SIRT director says more resources needed to police the police

Felix Cacchione has had a busy first few months on the job.

click to enlarge SIRT director Felix Cacchione speaks to reporters Tuesday inside City Hall. - THE COAST
SIRT director Felix Cacchione speaks to reporters Tuesday inside City Hall.

The province's police watchdog is being stretched thin investigating cases across Atlantic Canada.

Felix Cacchione, director of the Serious Incident Response Team, explained the problem Tuesday during a presentation to the Halifax Board of Police Commissioners.

Last month, Nova Scotia witnessed its first police shooting death since SIRT was formed in 2012. The next morning, there was another in Prince Edward Island. The back-to-back deaths “sucked all our resources,” says Cacchione.

“You can’t just send one person and ask one person to do all that’s required for a proper investigation.”

The independent police watchdog investigates deaths, serious injuries, sexual assaults, domestic violence and other crimes involving police officers across Atlantic Canada.

Along with Cacchione as director, SIRT has a team of just four handling all those cases—two civilian investigators and two seconded police officers.

More money, says Cacchione, would allow for more investigators.

Already this year SIRT has launched two investigations on PEI and three in Newfoundland and Labrador.

“If we have to send someone to Labrador, that’s quite a piece away,” says Cacchione. “It’s difficult to get to. You can’t have people just sort of fly in and fly out because investigations aren’t done in a day or two days.”

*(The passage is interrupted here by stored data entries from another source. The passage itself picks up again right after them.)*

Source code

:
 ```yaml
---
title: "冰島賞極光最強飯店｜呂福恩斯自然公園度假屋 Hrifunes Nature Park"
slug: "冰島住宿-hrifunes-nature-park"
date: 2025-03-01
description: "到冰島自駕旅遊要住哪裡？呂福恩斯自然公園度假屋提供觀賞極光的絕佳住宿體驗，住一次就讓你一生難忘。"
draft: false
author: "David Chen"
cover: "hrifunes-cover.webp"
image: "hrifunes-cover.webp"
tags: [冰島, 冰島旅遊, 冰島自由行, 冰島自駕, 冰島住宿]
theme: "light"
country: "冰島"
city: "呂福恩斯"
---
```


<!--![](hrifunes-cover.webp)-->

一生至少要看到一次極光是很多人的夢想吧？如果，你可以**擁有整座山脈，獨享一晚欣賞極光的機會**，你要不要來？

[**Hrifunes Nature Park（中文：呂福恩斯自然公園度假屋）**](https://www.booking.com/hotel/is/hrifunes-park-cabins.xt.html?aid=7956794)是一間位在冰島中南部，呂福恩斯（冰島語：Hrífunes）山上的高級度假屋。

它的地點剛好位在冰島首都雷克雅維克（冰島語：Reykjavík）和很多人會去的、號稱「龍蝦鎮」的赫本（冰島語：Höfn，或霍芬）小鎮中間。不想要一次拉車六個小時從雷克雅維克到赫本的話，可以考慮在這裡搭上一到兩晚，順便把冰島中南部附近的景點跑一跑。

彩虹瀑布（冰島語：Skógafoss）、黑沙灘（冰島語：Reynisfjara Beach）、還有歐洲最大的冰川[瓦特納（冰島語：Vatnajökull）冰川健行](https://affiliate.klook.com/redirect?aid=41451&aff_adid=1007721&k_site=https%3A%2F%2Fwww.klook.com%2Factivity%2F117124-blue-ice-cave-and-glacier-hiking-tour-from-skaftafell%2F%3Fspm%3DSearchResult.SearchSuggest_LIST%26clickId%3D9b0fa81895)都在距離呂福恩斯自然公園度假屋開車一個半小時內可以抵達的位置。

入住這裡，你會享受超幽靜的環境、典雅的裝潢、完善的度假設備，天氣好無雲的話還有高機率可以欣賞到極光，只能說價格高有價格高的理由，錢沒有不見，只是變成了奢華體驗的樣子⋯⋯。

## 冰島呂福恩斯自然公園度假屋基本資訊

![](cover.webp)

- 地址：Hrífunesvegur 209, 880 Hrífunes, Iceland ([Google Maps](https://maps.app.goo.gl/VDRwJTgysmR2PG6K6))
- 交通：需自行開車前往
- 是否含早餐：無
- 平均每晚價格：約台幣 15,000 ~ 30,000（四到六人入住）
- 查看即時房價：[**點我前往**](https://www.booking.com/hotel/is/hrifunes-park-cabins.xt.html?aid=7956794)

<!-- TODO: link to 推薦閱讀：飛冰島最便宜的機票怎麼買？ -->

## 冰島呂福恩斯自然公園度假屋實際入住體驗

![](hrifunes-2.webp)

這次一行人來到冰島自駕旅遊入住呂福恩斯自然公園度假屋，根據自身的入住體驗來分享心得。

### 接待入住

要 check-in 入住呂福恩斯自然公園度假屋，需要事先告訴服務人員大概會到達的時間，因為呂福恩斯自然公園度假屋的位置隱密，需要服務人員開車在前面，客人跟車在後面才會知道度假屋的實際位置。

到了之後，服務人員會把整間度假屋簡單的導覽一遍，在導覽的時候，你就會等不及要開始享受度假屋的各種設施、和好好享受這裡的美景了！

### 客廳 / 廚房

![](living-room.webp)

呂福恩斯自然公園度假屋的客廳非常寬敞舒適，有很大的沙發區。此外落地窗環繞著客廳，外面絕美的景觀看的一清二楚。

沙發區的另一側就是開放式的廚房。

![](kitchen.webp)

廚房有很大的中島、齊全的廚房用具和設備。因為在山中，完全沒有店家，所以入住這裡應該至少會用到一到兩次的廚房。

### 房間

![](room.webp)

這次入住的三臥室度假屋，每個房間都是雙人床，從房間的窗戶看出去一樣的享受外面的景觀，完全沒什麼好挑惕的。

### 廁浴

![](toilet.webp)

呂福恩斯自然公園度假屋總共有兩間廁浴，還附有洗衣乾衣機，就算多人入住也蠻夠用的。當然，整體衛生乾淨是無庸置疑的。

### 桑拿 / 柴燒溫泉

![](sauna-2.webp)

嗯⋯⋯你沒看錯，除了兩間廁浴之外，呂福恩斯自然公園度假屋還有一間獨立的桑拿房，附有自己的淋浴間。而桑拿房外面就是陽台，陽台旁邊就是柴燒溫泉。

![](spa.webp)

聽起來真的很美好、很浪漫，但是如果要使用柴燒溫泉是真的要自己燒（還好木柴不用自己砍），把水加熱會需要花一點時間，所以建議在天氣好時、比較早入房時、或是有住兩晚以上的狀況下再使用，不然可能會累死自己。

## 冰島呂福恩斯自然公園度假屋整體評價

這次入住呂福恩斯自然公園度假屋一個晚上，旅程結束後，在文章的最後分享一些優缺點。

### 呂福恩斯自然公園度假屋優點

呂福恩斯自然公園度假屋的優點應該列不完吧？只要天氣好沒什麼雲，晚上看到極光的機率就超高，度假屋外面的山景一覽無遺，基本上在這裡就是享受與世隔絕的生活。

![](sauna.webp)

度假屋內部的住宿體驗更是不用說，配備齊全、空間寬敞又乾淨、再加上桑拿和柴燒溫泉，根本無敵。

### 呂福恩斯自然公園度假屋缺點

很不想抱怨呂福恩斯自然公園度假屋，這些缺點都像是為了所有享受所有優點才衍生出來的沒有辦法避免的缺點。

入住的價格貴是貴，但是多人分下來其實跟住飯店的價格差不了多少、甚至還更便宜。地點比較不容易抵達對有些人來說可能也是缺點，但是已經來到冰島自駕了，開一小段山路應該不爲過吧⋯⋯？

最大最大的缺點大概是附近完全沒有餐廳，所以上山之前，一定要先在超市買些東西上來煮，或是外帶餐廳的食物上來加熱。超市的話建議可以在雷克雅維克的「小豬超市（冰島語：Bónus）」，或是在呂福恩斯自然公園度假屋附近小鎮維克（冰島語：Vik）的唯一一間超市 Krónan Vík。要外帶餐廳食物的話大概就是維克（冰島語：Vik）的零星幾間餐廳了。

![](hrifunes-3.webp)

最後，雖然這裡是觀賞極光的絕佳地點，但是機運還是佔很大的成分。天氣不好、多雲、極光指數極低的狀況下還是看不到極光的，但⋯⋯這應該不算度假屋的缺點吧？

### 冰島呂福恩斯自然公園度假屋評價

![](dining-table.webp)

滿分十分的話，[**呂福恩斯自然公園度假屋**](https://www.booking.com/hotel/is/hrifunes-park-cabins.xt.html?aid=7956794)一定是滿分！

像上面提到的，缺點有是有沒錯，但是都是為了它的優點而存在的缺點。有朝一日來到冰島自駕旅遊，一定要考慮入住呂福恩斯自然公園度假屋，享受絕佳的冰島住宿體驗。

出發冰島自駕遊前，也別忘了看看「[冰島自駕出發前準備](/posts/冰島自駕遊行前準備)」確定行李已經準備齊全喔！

While other Atlantic provinces cover travel expenses when SIRT takes on a case, their governments don't contribute any funding to the Nova Scotian-backed watchdog.

Recently, Newfoundland and Labrador set aside an initial $250,000—and $500,000 annually after the first year—for a new independent police oversight agency of its own, though it's unclear whether that group will be independent of SIRT or work with its Nova Scotian cousin.

Cacchione says he hasn't brought up the request for additional resources to Atlantic Canadian Justice ministers yet and can't say if there's any political will for the idea.

“It requires further discussions.”

The retired Nova Scotia Supreme Court judge was named director of the Serious Incident Response Team back in March, replacing founding SIRT director Ron MacDonald who left last October.

The first few weeks on the job have not been quiet.

Aside from the aforementioned shooting deaths, so far this year there have also been two cases of sexual assault involving RCMP officers—one in Newfoundland and one in Nova Scotia—along with accusations of police brutality in dealing with a teenager girl and charges against Halifax Regional Police officer Gary Basso for assaulting a homeless man outside a shelter.

Despite the busy caseload, Cacchione praised the objectivity and diligence of his investigators on Tuesday.

The SIRT director told the board of commissioners his years on the bench installed something of a subconscious bias towards police officers, who he's previously watched “circling the wagons” when accused of criminal misconduct.

But Cacchione—to his pleasure—says he's found his team fully committed to their work.

“They don’t like, excuse me, dirty cops and they’re prepared to call one dirty if necessary,” he says. “That was a relief for me.”